Jupiter is Orestes's most obvious opponent. He creates the moral systems intended to order human action. By inspiring fear in his subjects and by showing them signs, Jupiter hopes to force them to act in the way he wants. There is only one flaw in this design: Jupiter can't actually force anyone to do anything. Only human beings can decide whether or not they will follow Jupiter's wishes; his goal, then, is to make sure that they do not realize that they have this freedom to decide for themselves. Since Orestes is the only person in the play who understands what it means to be free, i.e., to have the ability to choose for oneself instead of doing what one is told, he is the clearest threat to Jupiter's reign. Jupiter's character does not develop in the course of the play. Because he is a god rather than a human being, he does not have the ability to change over time. Jupiter is not really a person: he is an image that people keep in their minds. He must always present the same image of himself to human beings: the image of a supreme judge to be feared and obeyed.

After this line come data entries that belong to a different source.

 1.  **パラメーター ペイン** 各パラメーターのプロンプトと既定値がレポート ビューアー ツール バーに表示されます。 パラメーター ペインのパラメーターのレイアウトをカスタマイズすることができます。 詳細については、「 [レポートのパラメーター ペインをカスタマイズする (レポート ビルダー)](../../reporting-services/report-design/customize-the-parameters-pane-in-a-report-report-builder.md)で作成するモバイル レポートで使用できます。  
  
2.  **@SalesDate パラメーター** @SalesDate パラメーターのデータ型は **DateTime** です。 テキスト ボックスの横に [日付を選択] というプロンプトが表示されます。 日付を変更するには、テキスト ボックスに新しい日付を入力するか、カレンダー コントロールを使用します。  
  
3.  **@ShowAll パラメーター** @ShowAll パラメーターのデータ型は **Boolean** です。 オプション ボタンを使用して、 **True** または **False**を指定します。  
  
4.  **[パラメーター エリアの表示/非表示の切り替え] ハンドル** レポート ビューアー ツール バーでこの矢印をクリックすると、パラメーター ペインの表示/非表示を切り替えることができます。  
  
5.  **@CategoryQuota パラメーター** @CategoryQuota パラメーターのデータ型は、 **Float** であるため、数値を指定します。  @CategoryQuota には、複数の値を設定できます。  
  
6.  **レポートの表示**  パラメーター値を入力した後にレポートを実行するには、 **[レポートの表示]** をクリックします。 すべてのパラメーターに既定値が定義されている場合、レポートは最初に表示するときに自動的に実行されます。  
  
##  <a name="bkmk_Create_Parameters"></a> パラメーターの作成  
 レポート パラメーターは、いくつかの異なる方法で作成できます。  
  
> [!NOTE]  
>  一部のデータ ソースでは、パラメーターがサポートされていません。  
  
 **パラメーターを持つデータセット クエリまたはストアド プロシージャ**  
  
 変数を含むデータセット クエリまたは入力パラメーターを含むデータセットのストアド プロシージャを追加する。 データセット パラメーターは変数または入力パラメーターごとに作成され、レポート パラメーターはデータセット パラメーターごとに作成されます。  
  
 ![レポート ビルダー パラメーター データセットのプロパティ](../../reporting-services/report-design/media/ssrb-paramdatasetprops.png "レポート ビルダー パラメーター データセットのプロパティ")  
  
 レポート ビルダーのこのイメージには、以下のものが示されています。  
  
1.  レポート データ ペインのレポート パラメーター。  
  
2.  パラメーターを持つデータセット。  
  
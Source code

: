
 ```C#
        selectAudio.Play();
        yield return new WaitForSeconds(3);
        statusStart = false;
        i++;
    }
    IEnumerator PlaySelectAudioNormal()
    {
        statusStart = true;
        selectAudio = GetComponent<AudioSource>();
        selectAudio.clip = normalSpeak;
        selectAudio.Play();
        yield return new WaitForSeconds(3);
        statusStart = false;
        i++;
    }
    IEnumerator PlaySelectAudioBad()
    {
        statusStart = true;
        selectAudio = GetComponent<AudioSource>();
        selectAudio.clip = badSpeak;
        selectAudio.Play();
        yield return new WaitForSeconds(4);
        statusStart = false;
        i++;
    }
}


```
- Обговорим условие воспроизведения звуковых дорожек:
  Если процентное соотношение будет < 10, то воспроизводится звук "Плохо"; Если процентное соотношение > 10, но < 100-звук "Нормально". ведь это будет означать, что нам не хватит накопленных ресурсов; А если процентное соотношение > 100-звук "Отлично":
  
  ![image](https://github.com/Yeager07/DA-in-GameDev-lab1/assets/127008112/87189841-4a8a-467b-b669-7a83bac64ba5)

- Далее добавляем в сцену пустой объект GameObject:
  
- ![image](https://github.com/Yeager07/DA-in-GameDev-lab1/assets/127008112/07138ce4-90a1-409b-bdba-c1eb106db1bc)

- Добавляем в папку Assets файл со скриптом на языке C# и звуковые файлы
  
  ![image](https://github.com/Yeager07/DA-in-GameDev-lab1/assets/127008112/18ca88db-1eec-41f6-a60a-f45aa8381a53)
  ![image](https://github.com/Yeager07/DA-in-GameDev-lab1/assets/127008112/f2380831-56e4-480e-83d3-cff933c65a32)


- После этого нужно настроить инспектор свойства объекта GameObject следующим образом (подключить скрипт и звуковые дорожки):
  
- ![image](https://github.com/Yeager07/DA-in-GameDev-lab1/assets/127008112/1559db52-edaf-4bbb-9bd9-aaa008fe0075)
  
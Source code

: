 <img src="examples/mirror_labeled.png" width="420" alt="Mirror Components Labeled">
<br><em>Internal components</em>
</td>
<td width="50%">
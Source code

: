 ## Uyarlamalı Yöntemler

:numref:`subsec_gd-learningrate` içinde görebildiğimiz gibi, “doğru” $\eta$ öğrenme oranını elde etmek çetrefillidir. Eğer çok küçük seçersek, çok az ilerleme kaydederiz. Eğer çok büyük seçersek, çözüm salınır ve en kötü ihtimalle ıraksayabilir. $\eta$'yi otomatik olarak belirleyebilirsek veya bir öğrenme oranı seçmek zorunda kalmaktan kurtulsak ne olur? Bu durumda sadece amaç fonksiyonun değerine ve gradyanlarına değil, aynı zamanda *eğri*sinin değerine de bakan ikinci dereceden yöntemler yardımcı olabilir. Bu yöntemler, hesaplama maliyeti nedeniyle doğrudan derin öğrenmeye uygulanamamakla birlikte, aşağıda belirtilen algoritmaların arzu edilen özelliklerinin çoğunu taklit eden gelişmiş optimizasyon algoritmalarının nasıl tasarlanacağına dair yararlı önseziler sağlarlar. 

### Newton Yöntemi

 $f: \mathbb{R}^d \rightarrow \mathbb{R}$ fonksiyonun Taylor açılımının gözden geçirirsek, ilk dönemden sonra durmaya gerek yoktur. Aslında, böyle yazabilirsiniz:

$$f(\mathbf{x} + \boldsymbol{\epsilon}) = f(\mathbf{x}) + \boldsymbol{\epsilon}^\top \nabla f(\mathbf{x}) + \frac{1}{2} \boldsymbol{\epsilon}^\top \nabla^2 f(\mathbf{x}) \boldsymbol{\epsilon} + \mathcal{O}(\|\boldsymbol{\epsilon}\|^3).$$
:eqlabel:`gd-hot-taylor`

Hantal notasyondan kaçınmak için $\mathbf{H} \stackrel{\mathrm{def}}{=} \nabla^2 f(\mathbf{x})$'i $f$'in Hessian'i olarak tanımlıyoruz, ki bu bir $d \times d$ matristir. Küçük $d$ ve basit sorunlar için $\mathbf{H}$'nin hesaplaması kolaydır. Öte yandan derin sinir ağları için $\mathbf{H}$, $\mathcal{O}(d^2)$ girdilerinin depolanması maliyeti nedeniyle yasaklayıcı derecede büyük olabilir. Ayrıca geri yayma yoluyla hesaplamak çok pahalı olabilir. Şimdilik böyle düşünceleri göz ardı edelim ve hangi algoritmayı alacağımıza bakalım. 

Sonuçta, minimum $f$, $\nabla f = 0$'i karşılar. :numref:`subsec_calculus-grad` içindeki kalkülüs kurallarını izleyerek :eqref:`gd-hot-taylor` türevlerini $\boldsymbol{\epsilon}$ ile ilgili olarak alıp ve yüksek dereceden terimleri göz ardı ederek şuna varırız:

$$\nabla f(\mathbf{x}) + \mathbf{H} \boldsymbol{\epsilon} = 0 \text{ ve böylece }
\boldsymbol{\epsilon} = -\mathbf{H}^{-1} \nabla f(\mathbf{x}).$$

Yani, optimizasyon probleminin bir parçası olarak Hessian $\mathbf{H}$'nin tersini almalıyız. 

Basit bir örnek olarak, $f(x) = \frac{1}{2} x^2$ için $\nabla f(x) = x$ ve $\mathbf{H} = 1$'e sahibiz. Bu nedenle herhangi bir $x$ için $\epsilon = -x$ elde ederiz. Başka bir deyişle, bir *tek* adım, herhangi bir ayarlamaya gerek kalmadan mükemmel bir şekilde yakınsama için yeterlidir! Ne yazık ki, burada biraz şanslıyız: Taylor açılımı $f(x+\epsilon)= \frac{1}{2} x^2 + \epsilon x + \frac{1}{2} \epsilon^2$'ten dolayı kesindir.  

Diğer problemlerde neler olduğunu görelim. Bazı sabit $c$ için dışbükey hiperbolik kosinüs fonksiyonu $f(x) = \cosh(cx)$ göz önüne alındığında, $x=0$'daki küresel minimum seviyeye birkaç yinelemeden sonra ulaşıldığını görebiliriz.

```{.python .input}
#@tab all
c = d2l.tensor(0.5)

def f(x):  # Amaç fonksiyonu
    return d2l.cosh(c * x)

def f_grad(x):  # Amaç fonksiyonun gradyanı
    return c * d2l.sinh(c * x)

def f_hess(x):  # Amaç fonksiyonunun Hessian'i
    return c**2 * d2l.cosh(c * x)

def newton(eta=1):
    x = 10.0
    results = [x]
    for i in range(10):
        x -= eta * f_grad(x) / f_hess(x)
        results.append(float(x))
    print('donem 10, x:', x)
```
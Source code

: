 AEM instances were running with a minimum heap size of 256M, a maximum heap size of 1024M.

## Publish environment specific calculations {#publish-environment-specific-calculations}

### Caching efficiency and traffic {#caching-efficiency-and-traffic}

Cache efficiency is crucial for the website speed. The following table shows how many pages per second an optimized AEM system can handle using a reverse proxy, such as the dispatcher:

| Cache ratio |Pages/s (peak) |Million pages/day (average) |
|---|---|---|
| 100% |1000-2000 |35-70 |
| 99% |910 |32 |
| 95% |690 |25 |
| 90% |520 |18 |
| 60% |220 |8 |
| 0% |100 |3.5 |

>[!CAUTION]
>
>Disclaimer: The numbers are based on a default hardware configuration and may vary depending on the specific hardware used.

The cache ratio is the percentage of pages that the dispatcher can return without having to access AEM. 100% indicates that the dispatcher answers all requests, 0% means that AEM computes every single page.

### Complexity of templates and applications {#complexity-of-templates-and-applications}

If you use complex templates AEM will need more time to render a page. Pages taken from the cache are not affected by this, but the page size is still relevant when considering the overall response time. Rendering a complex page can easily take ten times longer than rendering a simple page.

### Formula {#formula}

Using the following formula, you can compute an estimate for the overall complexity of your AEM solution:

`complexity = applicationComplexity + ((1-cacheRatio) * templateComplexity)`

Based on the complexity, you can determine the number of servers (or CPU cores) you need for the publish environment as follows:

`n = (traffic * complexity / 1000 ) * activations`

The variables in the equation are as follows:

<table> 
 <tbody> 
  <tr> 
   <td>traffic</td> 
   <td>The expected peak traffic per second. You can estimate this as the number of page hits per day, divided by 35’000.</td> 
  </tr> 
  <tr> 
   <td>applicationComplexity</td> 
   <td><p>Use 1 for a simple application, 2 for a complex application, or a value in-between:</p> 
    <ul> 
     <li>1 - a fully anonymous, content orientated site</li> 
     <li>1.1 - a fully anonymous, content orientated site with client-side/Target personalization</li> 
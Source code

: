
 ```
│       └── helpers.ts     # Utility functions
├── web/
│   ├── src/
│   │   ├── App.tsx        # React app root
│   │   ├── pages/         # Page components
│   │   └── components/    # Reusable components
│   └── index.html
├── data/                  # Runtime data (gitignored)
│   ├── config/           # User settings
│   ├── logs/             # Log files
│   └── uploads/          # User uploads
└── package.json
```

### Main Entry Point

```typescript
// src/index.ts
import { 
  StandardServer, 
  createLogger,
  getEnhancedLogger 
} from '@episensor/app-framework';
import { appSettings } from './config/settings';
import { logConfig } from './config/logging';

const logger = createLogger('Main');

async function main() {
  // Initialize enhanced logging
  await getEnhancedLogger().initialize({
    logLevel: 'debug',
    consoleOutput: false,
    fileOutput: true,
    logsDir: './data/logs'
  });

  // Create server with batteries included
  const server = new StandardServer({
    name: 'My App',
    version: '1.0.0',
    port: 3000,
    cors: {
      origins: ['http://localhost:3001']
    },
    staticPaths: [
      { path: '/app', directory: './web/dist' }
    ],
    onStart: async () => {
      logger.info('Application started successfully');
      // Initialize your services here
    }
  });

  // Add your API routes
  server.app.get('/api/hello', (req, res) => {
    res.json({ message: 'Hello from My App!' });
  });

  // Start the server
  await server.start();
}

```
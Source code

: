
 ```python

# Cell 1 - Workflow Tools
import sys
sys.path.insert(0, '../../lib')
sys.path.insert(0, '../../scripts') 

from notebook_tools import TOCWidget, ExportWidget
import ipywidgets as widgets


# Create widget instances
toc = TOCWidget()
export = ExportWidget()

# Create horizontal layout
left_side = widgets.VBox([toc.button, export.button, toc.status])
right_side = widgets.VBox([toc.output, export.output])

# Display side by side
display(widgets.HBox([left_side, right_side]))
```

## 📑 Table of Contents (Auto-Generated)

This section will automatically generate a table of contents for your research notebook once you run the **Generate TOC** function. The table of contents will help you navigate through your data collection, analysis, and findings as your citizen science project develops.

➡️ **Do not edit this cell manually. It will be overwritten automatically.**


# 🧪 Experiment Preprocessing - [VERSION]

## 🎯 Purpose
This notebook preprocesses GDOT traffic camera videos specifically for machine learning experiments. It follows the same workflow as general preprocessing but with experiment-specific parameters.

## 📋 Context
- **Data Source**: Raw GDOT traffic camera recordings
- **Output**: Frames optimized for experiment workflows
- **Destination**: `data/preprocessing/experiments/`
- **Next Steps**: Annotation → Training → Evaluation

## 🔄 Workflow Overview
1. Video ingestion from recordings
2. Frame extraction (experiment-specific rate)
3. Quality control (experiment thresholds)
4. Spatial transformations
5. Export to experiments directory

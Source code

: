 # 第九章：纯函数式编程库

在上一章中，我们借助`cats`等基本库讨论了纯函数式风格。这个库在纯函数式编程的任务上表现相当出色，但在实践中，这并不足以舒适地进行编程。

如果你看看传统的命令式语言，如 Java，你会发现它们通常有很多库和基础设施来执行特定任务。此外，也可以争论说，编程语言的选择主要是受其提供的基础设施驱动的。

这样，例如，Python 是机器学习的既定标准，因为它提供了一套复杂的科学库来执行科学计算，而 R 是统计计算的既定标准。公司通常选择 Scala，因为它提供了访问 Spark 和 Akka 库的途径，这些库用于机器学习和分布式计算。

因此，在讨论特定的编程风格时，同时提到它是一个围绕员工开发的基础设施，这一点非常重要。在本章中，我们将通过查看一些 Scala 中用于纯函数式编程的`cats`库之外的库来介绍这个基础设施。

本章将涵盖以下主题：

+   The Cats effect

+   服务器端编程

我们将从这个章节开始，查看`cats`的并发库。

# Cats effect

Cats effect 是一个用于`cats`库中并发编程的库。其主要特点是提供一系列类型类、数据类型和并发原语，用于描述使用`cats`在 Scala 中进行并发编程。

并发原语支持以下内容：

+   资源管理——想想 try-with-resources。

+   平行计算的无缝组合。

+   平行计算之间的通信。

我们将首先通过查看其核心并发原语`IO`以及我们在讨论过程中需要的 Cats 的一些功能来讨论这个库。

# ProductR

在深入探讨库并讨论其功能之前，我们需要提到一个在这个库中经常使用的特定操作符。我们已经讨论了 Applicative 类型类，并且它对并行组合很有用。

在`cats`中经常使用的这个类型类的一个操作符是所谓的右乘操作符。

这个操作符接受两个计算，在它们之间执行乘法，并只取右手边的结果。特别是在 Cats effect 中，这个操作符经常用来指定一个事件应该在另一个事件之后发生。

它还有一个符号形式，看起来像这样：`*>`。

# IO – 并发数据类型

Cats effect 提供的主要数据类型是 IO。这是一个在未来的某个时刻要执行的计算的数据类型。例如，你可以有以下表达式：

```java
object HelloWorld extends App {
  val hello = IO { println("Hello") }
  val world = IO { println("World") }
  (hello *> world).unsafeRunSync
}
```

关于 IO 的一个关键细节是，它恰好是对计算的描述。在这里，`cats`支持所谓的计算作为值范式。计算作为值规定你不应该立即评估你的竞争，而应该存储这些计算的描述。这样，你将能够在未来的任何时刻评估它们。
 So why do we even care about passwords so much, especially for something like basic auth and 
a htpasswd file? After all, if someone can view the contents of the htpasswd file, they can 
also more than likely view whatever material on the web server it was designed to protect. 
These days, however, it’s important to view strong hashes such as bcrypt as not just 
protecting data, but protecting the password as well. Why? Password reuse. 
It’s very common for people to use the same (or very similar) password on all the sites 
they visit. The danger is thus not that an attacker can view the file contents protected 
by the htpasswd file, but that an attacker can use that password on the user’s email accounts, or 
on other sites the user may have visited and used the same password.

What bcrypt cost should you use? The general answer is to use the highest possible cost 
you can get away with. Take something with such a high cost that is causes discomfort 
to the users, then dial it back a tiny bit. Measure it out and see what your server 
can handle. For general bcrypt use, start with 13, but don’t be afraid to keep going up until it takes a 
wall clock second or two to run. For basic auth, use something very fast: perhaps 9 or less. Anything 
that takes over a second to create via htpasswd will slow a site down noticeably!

The character of Jupiter stands for all systems of political or moral authority. By forcing rules for action onto people, these systems attempt to deprive human beings of their power to act freely. Sartre cleverly interprets farce and melodrama into his presentation of Jupiter. Jupiter's tricks of making flies fall down and his ability to move stones appear fairly silly: he raises his arm and speaks nonsense. Sartre wants us to realize that institutions that seek to limit human freedom are only images that maintain their power because human beings believe in them. What lies behind the image isn't power at all; the power is contained in the value we ourselves assign to the image. The comical way in which Jupiter carries out his magic tricks and the melodrama with which he gives his orders show us one thing: what lies behind all moral domination is farce.